Exposition personnelle
Mac Adams
gb agency, Paris
25 Janvier - 22 Février 2020
Gone from my sight est un hommage à la photographie: une photographie qui témoigne de la complexité et de la fragilité de la nature humaine; une photographie qui décode et rend intelligible la réalité mais aussi qui a le pouvoir de créer de la fiction et susciter du désir ; une photographie vivante et subjective, spectatrice du passage du temps vers l’oubli, mais aussi objective, indice précieux d’une énigme; une photographie qui dénonce les injustices sociales, rend compte et éveille les consciences mais aussi qui, malgré elle, produit un système d’exclusion et de phobies.
Gone from my sight rend compte de la richesse du travail de Mac Adams: de ses premières recherches avec la série des Mysteries, diptyques noir et blanc des années 70, oeuvre centrale de l’histoire de la photographie narrative, à son installation Cartography of a Crime dans laquelle l’association de plus de 2000 images d’archives recrée un paysage cognitif et social; des premières expérimentations entre sculpture et photographie avec les Fragments de 1981, récits fictionnels ou éléments de preuve, jusqu’à la dernière série d’images intitulée Liminal Body qui dessine les contours d’un état entre deux, où l’image s’efface avant de renaitre. Enfin la dernière installation, conçue en 1981 et réalisée pour la première fois aujourd’hui, The Last Waltz, crée par l’association d’un texte et de musique, offre une expérience à la fois temporelle, sensorielle et spatiale.

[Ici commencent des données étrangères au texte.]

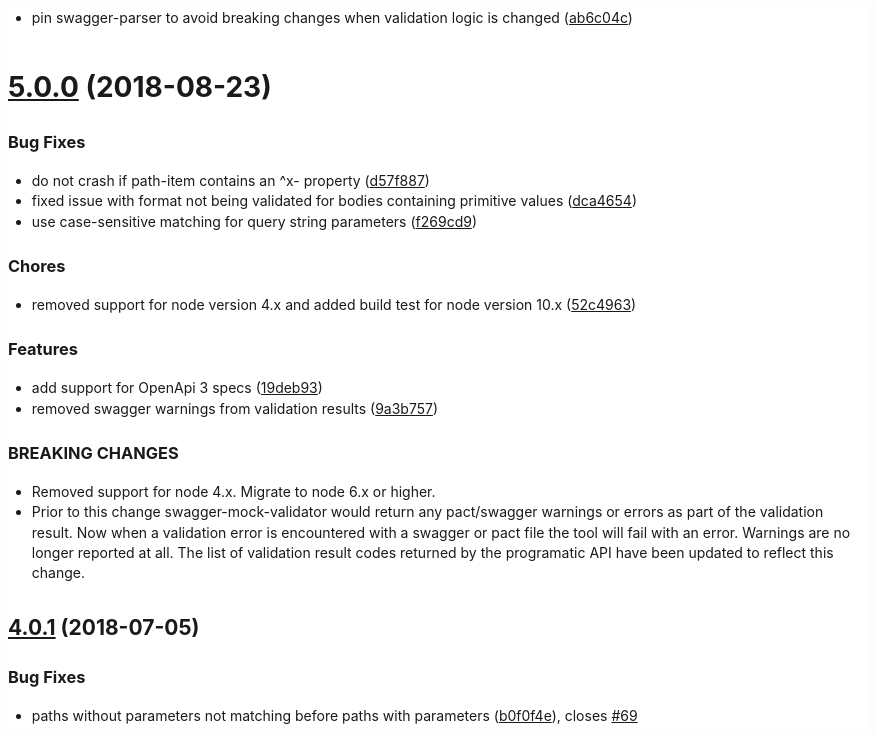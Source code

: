 * pin swagger-parser to avoid breaking changes when validation logic is changed ([ab6c04c](https://bitbucket.org/atlassian/swagger-mock-validator/commits/ab6c04c))



<a name="5.0.0"></a>
# [5.0.0](https://bitbucket.org/atlassian/swagger-mock-validator/compare/4.0.1...5.0.0) (2018-08-23)


### Bug Fixes

* do not crash if path-item contains an ^x- property ([d57f887](https://bitbucket.org/atlassian/swagger-mock-validator/commits/d57f887))
* fixed issue with format not being validated for bodies containing primitive values ([dca4654](https://bitbucket.org/atlassian/swagger-mock-validator/commits/dca4654))
* use case-sensitive matching for query string parameters ([f269cd9](https://bitbucket.org/atlassian/swagger-mock-validator/commits/f269cd9))


### Chores

* removed support for node version 4.x and added build test for node version 10.x ([52c4963](https://bitbucket.org/atlassian/swagger-mock-validator/commits/52c4963))


### Features

* add support for OpenApi 3 specs ([19deb93](https://bitbucket.org/atlassian/swagger-mock-validator/commits/19deb93))
* removed swagger warnings from validation results ([9a3b757](https://bitbucket.org/atlassian/swagger-mock-validator/commits/9a3b757))


### BREAKING CHANGES

* Removed support for node 4.x. Migrate to node 6.x or higher.
* Prior to this change swagger-mock-validator would return any pact/swagger warnings or errors as part of the validation result. Now when a validation error is encountered with a swagger or pact file the tool will fail with an error. Warnings are no longer reported at all. The list of validation result codes returned by the programatic API have been updated to reflect this change.



<a name="4.0.1"></a>
## [4.0.1](https://bitbucket.org/atlassian/swagger-mock-validator/compare/4.0.0...4.0.1) (2018-07-05)


### Bug Fixes

* paths without parameters not matching before paths with parameters ([b0f0f4e](https://bitbucket.org/atlassian/swagger-mock-validator/commits/b0f0f4e)), closes [#69](https://bitbucket.org/atlassian/swagger-mock-validator/issue/69)
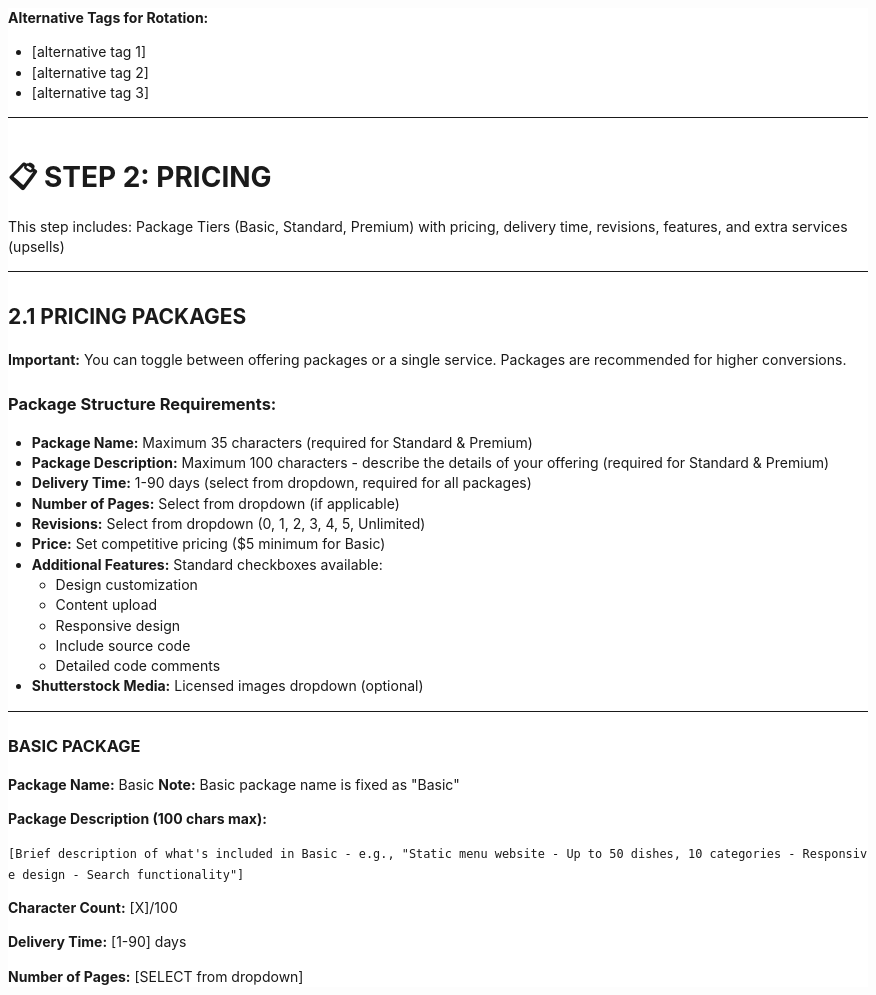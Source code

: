 **Alternative Tags for Rotation:**
- [alternative tag 1]
- [alternative tag 2]
- [alternative tag 3]

---

# 📋 STEP 2: PRICING

This step includes: Package Tiers (Basic, Standard, Premium) with pricing, delivery time, revisions, features, and extra services (upsells)

---

## 2.1 PRICING PACKAGES

**Important:** You can toggle between offering packages or a single service. Packages are recommended for higher conversions.

### Package Structure Requirements:
- **Package Name:** Maximum 35 characters (required for Standard & Premium)
- **Package Description:** Maximum 100 characters - describe the details of your offering (required for Standard & Premium)
- **Delivery Time:** 1-90 days (select from dropdown, required for all packages)
- **Number of Pages:** Select from dropdown (if applicable)
- **Revisions:** Select from dropdown (0, 1, 2, 3, 4, 5, Unlimited)
- **Price:** Set competitive pricing ($5 minimum for Basic)
- **Additional Features:** Standard checkboxes available:
  - Design customization
  - Content upload
  - Responsive design
  - Include source code
  - Detailed code comments
- **Shutterstock Media:** Licensed images dropdown (optional)

---

### BASIC PACKAGE

**Package Name:** Basic
**Note:** Basic package name is fixed as "Basic"

**Package Description (100 chars max):**
```
[Brief description of what's included in Basic - e.g., "Static menu website - Up to 50 dishes, 10 categories - Responsive design - Search functionality"]
```
**Character Count:** [X]/100

**Delivery Time:** [1-90] days

**Number of Pages:** [SELECT from dropdown]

Gone from my sight reflects upon the richness of Mac Adams’ work: from his first explorations in the Mysteries series, black and white diptychs from the 70s — works that are central in the history of narrative photography — to his installation Cartography of a Crime in which the association of more than 2000 archive images recreate a cognitive and social landscape; from the first experiments between sculpture and photography with Fragmented Mystery (1981), fictional stories or evidence, to the last series of images called The Liminal Body which draw the contours of a state between two states, where the image fades before being reborn. Finally, the last installation, created in 1981 and produced for the first time in this exhibition, The Last Waltz, created by combining text and music, offers an experience that is temporal, sensory and spatial.
Gone from my sight testifes to a work that never stops but, on the contrary, continuously invents and questions the different thresholds, between mediums, moments and realities.The exhibition is a more existential homage to photography because it reveals the dazzle of life; by grasping the moment, it attests that its subject was alive and suggests that it is already gone.
Fragment of an interview with Mac Adams conducted by curator Luiz Gustavo Carvalho:
lgc: Throughout your works we are enticed into trying to construct a narrative out of what we see. However, in your last works this narrative wins a very singular poetic aspect. What is the importance of the narrative void in the series The Liminal Body?
ma: As I discussed earlier, the narrative void comes from film and the splicing effect. The Liminal Body comes from the Latin word limin, meaning threshold, it pertains to the in-between states, it can become a place, a time, a situation, a being. It’s a middle ground where transformations take place, transformations that can be filled with contradictions and ambiguities. In the works Black Leather and The Red Dress we see images of a beautiful young woman transforming into a criminal because society refuses to recognize transgender. The gray color which is the center of the transition conceptually contains both images. In Gone from my sight we see the viewpoint of someone in a hospital bed looking at a beautiful view transforming into the monochromatic color green, the color of regeneration.We experience these liminal states continuously without recognizing them conceptually, the threshold between remembering and forgetting. Rage and love, the hand and the body; as in Touch.
lgc: Through the density of your last works, The Liminal Body, the construction of a narrative gives place to a philosophical reflection about the ephemeral nature of memory.The body crystalizes the possibility of transcending a certain time and space…
ma: I would say the work Mutilation addresses this. The picture is of a young boy standing on a rock looking at an older man, presumably his father. The top half of the man has been cut out rather crudely. A vintage picture, taken around the 1930s/40s. This picture really resonated with me on a personal level as I have never seen an image of my grandfather because my grandmother extracted him from the few pictures that existed. This is a picture one could write a thesis about. Showing it to a few people, I have had wildly speculative motives and genders as to who and why did this. I think one reading clear, it’s love transformed into hate and unforgiving. The young child has lovingly been untouched, in my mind it was done by a woman, possibly the mother and wife of the man.This is the ability of photography to be a muted witness moving through the liminal threshold to the forgotten.